I think that the current crisis has dealt a bigger blow to macroeconomic theory and modeling than many of us realize.
Brother, Can You Paradigm?: A few months back one of my original mentors in economics — someone who got his graduate training in the pre-fresh-water era — asked me whether there was anything about the current crisis that required fundamentally new analysis. We agreed that there wasn’t.
This is one of the untold tales of the mess we’re in. Contrary to what you may have heard, there’s very little that’s baffling about our problems — at least not if you knew basic, old-fashioned macroeconomics. In fact, someone who learned economics from the original 1948 edition of Samuelson’s textbook would feel pretty much at home in today’s world. If economists seem totally at sea, it’s because they have carefully unlearned the old wisdom. If policy has failed, it’s because policy makers chose not to believe their own models.
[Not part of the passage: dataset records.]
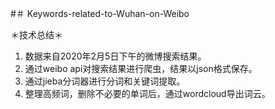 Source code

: #＃ Keywords-related-to-Wuhan-on-Weibo

＊技术总结＊
1. 数据来自2020年2月5日下午的微博搜索结果。
2. 通过weibo api对搜索结果进行爬虫，结果以json格式保存。
3. 通过jieba分词器进行分词和关键词提取。
4. 整理高频词，删除不必要的单词后，通过wordcloud导出词云。
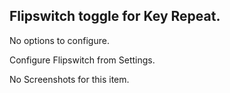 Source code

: ## Flipswitch toggle for Key Repeat.

No options to configure.

Configure Flipswitch from Settings.

No Screenshots for this item.
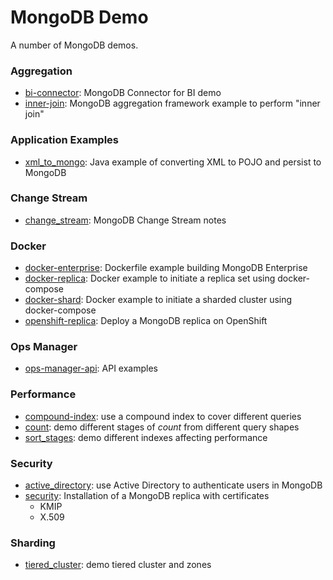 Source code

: # MongoDB Demo

A number of MongoDB demos.

### Aggregation
- [bi-connector](bi-connector): MongoDB Connector for BI demo
- [inner-join](inner-join): MongoDB aggregation framework example to perform "inner join"

### Application Examples
- [xml_to_mongo](xml_to_mongo): Java example of converting XML to POJO and persist to MongoDB

### Change Stream
- [change_stream](change_stream): MongoDB Change Stream notes

### Docker
- [docker-enterprise](docker-enterprise): Dockerfile example building MongoDB Enterprise
- [docker-replica](docker-replica): Docker example to initiate a replica set using docker-compose
- [docker-shard](docker-shard): Docker example to initiate a sharded cluster using docker-compose
- [openshift-replica](openshift-replica): Deploy a MongoDB replica on OpenShift

### Ops Manager
- [ops-manager-api](ops-manager-api): API examples

### Performance
- [compound-index](compound-index): use a compound index to cover different queries
- [count](count): demo different stages of _count_ from different query shapes
- [sort_stages](sort_stages): demo different indexes affecting performance

### Security
- [active_directory](active_directory): use Active Directory to authenticate users in MongoDB
- [security](security): Installation of a MongoDB replica with certificates
  - KMIP 
  - X.509

### Sharding
- [tiered_cluster](tiered_cluster): demo tiered cluster and zones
On the analytical front: many economists these days reject out of hand the Keynesian model, preferring to believe that a fall in supply rather than a fall in demand is what causes recessions. But there are clear implications of these rival approaches. If the slump reflects some kind of supply shock, the monetary and fiscal policies followed since the beginning of 2008 would have the effects predicted in a supply-constrained world: large expansion of the monetary base should have led to high inflation, large budget deficits should have driven interest rates way up. And as you may recall, a lot of people did make exactly that prediction. A Keynesian approach, on the other hand, said that inflation would fall and interest rates stay low as long as the economy remained depressed. Guess what happened?
On the policy front: there’s certainly a real debate over whether Obama could have gotten a bigger stimulus. What we do know, however, is that his top advisers did not frame the argument for a small stimulus compared with the projected slump purely in political terms. Instead, they argued that too big a plan would alarm the bond markets, and that anyway fiscal stimulus was only needed as an insurance policy. Neither of these arguments came from macroeconomic theory; they were doctrines invented on the fly. Samuelson 1948 would have said to provide a stimulus big enough to restore full employment — full stop.
So what we have here isn’t really a lack of a workable analytical framework. The disaster we’re facing is the result of the refusal of economists, both in and out of the corridors of power, to go with the perfectly good framework we already had.
As the video from George Evans hopefully makes clear, we are starting to ask the right questions and building the models we need to answer them. Hopefully, decades from now when economists have moved on to other questions and another crisis hits, the theorists who are so defensive of the models being built today won't mind if economists of the future try to learn something from their work.